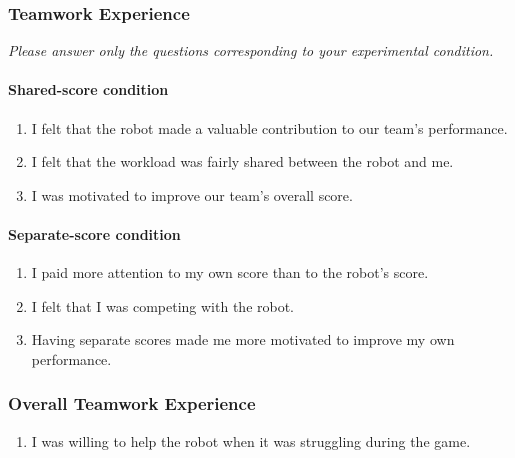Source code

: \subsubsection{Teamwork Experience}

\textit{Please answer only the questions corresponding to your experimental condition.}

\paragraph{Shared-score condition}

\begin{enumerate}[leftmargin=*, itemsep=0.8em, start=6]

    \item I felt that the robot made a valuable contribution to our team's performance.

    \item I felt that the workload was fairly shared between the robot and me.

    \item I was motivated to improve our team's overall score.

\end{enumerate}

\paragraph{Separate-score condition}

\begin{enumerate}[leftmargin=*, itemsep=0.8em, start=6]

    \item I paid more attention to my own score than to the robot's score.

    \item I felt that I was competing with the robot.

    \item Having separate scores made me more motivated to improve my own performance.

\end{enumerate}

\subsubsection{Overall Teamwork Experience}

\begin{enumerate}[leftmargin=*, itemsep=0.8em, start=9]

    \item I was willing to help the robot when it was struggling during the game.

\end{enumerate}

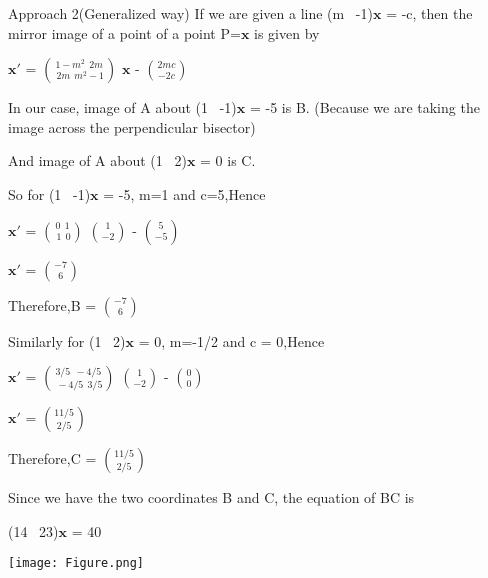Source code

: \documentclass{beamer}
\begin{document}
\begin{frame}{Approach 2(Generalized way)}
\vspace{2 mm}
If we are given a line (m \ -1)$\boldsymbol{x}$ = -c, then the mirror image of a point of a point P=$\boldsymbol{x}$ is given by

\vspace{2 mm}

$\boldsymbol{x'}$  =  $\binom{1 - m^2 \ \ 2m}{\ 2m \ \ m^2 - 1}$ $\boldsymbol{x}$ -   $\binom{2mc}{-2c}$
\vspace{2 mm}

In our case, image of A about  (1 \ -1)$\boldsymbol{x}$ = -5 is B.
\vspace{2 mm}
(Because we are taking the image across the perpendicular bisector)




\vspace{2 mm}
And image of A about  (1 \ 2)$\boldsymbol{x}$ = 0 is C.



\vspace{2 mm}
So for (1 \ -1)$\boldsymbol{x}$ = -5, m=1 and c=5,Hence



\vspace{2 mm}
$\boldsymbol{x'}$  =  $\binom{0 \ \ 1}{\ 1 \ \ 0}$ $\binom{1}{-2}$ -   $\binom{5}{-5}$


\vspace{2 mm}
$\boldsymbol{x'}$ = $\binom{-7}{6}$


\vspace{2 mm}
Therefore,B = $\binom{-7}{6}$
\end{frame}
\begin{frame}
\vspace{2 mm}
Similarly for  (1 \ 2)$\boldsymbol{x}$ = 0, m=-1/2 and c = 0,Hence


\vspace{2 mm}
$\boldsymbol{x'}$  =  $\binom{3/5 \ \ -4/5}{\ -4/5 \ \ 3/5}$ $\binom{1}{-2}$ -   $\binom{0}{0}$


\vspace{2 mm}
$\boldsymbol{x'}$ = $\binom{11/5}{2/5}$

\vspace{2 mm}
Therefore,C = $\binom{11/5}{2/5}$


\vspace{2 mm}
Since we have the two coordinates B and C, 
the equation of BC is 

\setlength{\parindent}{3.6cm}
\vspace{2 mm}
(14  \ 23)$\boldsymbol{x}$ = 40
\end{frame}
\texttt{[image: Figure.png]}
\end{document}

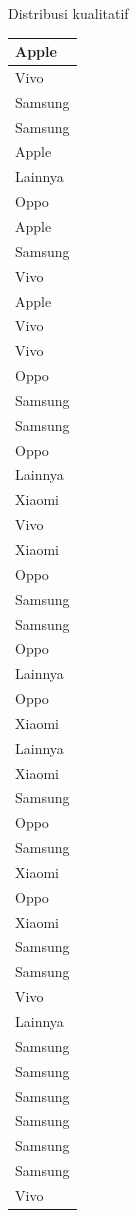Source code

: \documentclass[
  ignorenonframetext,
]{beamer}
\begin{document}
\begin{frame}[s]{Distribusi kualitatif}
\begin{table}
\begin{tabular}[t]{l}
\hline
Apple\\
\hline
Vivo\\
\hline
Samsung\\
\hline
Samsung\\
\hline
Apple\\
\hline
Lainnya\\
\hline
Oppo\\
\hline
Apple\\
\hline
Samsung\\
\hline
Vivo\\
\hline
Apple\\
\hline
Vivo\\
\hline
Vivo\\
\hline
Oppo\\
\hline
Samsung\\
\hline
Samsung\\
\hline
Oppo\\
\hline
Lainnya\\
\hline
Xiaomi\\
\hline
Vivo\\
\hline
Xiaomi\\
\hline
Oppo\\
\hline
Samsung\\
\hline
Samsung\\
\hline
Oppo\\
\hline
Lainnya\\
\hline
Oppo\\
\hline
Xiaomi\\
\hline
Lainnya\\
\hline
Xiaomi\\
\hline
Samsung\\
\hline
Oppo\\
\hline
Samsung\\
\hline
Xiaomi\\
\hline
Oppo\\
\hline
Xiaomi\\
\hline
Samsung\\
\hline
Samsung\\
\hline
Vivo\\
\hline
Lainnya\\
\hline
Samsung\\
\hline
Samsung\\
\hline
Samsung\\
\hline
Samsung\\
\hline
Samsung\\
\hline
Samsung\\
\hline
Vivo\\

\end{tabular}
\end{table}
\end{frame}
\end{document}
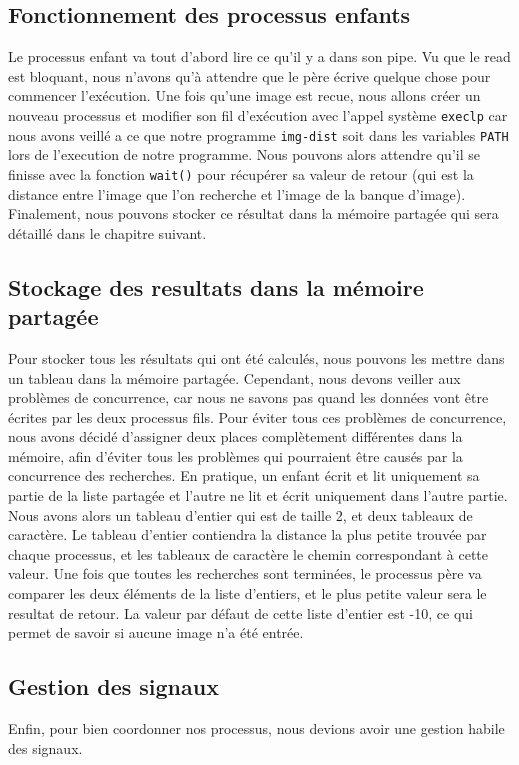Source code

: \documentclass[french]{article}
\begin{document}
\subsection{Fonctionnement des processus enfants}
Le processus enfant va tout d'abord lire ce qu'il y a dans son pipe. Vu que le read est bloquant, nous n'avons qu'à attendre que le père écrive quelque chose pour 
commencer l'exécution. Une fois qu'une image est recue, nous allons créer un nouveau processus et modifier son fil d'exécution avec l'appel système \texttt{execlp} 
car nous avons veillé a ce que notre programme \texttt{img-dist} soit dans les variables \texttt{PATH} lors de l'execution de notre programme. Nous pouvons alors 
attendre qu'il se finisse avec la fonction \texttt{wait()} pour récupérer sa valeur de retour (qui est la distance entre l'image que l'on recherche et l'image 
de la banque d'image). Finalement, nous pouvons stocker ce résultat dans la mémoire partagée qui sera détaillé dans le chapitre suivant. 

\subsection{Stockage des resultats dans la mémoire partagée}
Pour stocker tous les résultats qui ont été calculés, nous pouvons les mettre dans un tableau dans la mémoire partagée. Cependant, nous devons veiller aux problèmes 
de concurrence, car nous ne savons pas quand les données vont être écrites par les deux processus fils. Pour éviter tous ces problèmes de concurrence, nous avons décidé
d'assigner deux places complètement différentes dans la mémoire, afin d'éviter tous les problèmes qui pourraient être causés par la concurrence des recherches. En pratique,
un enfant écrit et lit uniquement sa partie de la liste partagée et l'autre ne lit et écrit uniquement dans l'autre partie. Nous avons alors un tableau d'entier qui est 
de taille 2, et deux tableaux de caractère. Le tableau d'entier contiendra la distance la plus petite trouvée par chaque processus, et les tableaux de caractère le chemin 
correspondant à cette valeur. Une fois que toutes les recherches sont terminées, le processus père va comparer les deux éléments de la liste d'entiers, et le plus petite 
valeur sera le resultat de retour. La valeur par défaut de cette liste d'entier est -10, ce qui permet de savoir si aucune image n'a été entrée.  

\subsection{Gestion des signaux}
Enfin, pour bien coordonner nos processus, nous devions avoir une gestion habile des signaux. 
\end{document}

☆ ☆ ☆ ☆

* _Work instruction_: Without the pictures, write out the whole listing exactly as it appears.

* _Reply to the task_:
Source code

: \subsubsection{Teamwork Experience}

\textit{Please answer only the questions corresponding to your experimental condition.}

\paragraph{Shared-score condition}

\begin{enumerate}[leftmargin=*, itemsep=0.8em, start=6]

    \item I felt that the robot made a valuable contribution to our team's performance.

    \item I felt that the workload was fairly shared between the robot and me.

    \item I was motivated to improve our team's overall score.

\end{enumerate}

\paragraph{Separate-score condition}

\begin{enumerate}[leftmargin=*, itemsep=0.8em, start=6]

    \item I paid more attention to my own score than to the robot's score.

    \item I felt that I was competing with the robot.

    \item Having separate scores made me more motivated to improve my own performance.

\end{enumerate}

\subsubsection{Overall Teamwork Experience}

\begin{enumerate}[leftmargin=*, itemsep=0.8em, start=9]

    \item I was willing to help the robot when it was struggling during the game.

\end{enumerate}

Source code

: \documentclass{beamer}
\begin{document}
\begin{frame}{Approach 2(Generalized way)}
\vspace{2 mm}
If we are given a line (m \ -1)$\boldsymbol{x}$ = -c, then the mirror image of a point of a point P=$\boldsymbol{x}$ is given by

\vspace{2 mm}

$\boldsymbol{x'}$  =  $\binom{1 - m^2 \ \ 2m}{\ 2m \ \ m^2 - 1}$ $\boldsymbol{x}$ -   $\binom{2mc}{-2c}$
\vspace{2 mm}

In our case, image of A about  (1 \ -1)$\boldsymbol{x}$ = -5 is B.
\vspace{2 mm}
(Because we are taking the image across the perpendicular bisector)




\vspace{2 mm}
And image of A about  (1 \ 2)$\boldsymbol{x}$ = 0 is C.



\vspace{2 mm}
So for (1 \ -1)$\boldsymbol{x}$ = -5, m=1 and c=5,Hence



\vspace{2 mm}
$\boldsymbol{x'}$  =  $\binom{0 \ \ 1}{\ 1 \ \ 0}$ $\binom{1}{-2}$ -   $\binom{5}{-5}$


\vspace{2 mm}
$\boldsymbol{x'}$ = $\binom{-7}{6}$


\vspace{2 mm}
Therefore,B = $\binom{-7}{6}$
\end{frame}
\begin{frame}
\vspace{2 mm}
Similarly for  (1 \ 2)$\boldsymbol{x}$ = 0, m=-1/2 and c = 0,Hence


\vspace{2 mm}
$\boldsymbol{x'}$  =  $\binom{3/5 \ \ -4/5}{\ -4/5 \ \ 3/5}$ $\binom{1}{-2}$ -   $\binom{0}{0}$


\vspace{2 mm}
$\boldsymbol{x'}$ = $\binom{11/5}{2/5}$

\vspace{2 mm}
Therefore,C = $\binom{11/5}{2/5}$


\vspace{2 mm}
Since we have the two coordinates B and C, 
the equation of BC is 

\setlength{\parindent}{3.6cm}
\vspace{2 mm}
(14  \ 23)$\boldsymbol{x}$ = 40
\end{frame}
\texttt{[image: Figure.png]}
\end{document}

Source code

: \documentclass[
  ignorenonframetext,
]{beamer}
\begin{document}
\begin{frame}[s]{Distribusi kualitatif}
\begin{table}
\begin{tabular}[t]{l}
\hline
Apple\\
\hline
Vivo\\
\hline
Samsung\\
\hline
Samsung\\
\hline
Apple\\
\hline
Lainnya\\
\hline
Oppo\\
\hline
Apple\\
\hline
Samsung\\
\hline
Vivo\\
\hline
Apple\\
\hline
Vivo\\
\hline
Vivo\\
\hline
Oppo\\
\hline
Samsung\\
\hline
Samsung\\
\hline
Oppo\\
\hline
Lainnya\\
\hline
Xiaomi\\
\hline
Vivo\\
\hline
Xiaomi\\
\hline
Oppo\\
\hline
Samsung\\
\hline
Samsung\\
\hline
Oppo\\
\hline
Lainnya\\
\hline
Oppo\\
\hline
Xiaomi\\
\hline
Lainnya\\
\hline
Xiaomi\\
\hline
Samsung\\
\hline
Oppo\\
\hline
Samsung\\
\hline
Xiaomi\\
\hline
Oppo\\
\hline
Xiaomi\\
\hline
Samsung\\
\hline
Samsung\\
\hline
Vivo\\
\hline
Lainnya\\
\hline
Samsung\\
\hline
Samsung\\
\hline
Samsung\\
\hline
Samsung\\
\hline
Samsung\\
\hline
Samsung\\
\hline
Vivo\\

\end{tabular}
\end{table}
\end{frame}
\end{document}
Source code

: \documentclass[french]{article}
\begin{document}
\subsection{Fonctionnement des processus enfants}
Le processus enfant va tout d'abord lire ce qu'il y a dans son pipe. Vu que le read est bloquant, nous n'avons qu'à attendre que le père écrive quelque chose pour 
commencer l'exécution. Une fois qu'une image est recue, nous allons créer un nouveau processus et modifier son fil d'exécution avec l'appel système \texttt{execlp} 
car nous avons veillé a ce que notre programme \texttt{img-dist} soit dans les variables \texttt{PATH} lors de l'execution de notre programme. Nous pouvons alors 
attendre qu'il se finisse avec la fonction \texttt{wait()} pour récupérer sa valeur de retour (qui est la distance entre l'image que l'on recherche et l'image 
de la banque d'image). Finalement, nous pouvons stocker ce résultat dans la mémoire partagée qui sera détaillé dans le chapitre suivant. 

\subsection{Stockage des resultats dans la mémoire partagée}
Pour stocker tous les résultats qui ont été calculés, nous pouvons les mettre dans un tableau dans la mémoire partagée. Cependant, nous devons veiller aux problèmes 
de concurrence, car nous ne savons pas quand les données vont être écrites par les deux processus fils. Pour éviter tous ces problèmes de concurrence, nous avons décidé
d'assigner deux places complètement différentes dans la mémoire, afin d'éviter tous les problèmes qui pourraient être causés par la concurrence des recherches. En pratique,
un enfant écrit et lit uniquement sa partie de la liste partagée et l'autre ne lit et écrit uniquement dans l'autre partie. Nous avons alors un tableau d'entier qui est 
de taille 2, et deux tableaux de caractère. Le tableau d'entier contiendra la distance la plus petite trouvée par chaque processus, et les tableaux de caractère le chemin 
correspondant à cette valeur. Une fois que toutes les recherches sont terminées, le processus père va comparer les deux éléments de la liste d'entiers, et le plus petite 
valeur sera le resultat de retour. La valeur par défaut de cette liste d'entier est -10, ce qui permet de savoir si aucune image n'a été entrée.  

\subsection{Gestion des signaux}
Enfin, pour bien coordonner nos processus, nous devions avoir une gestion habile des signaux. 
\end{document}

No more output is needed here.